Your objective - Your task is to copy the stretch of lines in the records below that begins with the line containing "for optimized performance." and ends with the line containing "for tensor transformations.", exactly as written, with nothing added.

Records for processing -
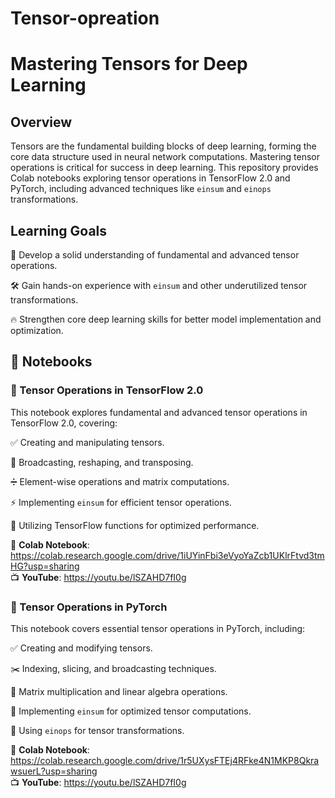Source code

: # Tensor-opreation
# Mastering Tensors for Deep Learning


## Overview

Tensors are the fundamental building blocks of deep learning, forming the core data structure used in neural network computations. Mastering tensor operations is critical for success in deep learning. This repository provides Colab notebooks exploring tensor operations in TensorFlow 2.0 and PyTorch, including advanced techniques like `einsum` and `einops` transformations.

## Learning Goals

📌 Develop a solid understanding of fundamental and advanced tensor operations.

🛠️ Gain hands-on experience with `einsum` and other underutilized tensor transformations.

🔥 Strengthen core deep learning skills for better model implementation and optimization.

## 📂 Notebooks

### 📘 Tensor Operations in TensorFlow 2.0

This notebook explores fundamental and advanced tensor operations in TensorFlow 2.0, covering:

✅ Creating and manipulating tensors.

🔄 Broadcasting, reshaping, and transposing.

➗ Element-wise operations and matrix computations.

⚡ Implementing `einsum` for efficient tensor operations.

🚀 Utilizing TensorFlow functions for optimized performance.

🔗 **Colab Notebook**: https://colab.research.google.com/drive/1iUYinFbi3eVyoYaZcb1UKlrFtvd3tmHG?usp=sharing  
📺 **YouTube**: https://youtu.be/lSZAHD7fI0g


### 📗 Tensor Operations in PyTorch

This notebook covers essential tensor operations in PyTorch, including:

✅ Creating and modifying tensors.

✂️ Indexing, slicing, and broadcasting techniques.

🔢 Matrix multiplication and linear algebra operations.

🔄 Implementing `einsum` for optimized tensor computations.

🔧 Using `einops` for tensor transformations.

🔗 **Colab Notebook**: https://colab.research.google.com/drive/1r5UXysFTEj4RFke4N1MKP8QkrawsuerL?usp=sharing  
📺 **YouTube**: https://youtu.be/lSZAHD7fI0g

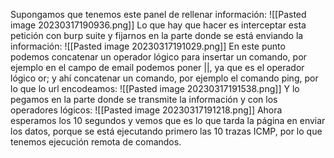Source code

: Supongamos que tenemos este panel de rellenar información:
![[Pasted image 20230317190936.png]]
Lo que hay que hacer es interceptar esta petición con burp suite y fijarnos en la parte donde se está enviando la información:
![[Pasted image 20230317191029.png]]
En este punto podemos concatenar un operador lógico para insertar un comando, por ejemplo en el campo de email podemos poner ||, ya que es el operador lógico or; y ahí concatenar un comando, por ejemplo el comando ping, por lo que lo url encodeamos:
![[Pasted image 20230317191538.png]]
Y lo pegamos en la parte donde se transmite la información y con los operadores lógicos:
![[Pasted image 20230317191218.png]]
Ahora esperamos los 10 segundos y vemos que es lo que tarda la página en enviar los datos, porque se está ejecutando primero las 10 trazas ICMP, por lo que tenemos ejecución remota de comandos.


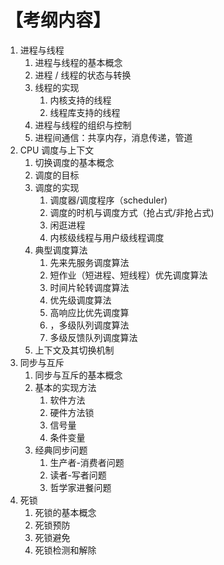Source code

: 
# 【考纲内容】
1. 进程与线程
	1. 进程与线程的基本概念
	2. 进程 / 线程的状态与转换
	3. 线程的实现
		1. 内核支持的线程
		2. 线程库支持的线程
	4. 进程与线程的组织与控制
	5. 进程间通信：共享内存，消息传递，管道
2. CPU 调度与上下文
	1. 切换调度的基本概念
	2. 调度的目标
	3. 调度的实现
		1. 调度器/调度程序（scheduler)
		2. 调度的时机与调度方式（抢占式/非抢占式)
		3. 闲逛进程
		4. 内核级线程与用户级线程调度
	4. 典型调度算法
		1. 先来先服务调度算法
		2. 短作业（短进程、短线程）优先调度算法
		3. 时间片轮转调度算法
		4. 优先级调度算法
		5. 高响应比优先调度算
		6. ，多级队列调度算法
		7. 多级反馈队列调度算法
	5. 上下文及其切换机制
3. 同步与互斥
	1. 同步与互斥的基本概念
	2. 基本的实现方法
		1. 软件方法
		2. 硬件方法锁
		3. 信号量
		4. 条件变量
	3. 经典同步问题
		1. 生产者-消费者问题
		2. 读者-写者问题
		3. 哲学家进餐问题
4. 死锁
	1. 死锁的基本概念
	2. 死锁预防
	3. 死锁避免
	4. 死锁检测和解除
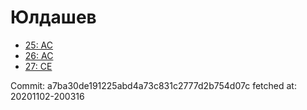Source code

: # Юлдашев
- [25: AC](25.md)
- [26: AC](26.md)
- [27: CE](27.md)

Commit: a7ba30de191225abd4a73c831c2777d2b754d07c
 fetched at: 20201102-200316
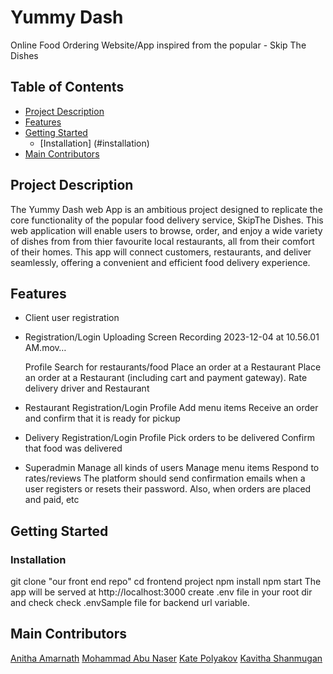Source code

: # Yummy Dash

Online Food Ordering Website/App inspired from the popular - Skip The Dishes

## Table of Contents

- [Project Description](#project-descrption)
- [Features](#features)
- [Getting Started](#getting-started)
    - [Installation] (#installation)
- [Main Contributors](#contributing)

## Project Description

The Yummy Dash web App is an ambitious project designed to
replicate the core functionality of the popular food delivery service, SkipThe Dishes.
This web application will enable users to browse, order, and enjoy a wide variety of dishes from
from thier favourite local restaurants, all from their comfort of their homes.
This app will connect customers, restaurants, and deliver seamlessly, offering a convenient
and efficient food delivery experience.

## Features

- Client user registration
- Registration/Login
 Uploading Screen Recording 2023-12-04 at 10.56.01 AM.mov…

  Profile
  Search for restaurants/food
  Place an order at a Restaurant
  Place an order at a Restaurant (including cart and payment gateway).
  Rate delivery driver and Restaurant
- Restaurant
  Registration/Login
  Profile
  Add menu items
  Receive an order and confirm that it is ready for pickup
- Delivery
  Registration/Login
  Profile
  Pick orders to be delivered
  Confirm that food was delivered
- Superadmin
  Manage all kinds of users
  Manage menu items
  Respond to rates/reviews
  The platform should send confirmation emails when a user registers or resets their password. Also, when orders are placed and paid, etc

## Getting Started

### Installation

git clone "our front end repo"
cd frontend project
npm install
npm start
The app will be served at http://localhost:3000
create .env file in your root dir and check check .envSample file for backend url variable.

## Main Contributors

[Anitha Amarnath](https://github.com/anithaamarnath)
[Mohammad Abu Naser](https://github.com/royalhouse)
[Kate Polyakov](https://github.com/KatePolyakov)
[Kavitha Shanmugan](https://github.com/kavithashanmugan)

Your response -
🚀 Utilizing TensorFlow functions for optimized performance.

🔗 **Colab Notebook**: https://colab.research.google.com/drive/1iUYinFbi3eVyoYaZcb1UKlrFtvd3tmHG?usp=sharing  
📺 **YouTube**: https://youtu.be/lSZAHD7fI0g


### 📗 Tensor Operations in PyTorch

This notebook covers essential tensor operations in PyTorch, including:

✅ Creating and modifying tensors.

✂️ Indexing, slicing, and broadcasting techniques.

🔢 Matrix multiplication and linear algebra operations.

🔄 Implementing `einsum` for optimized tensor computations.

🔧 Using `einops` for tensor transformations.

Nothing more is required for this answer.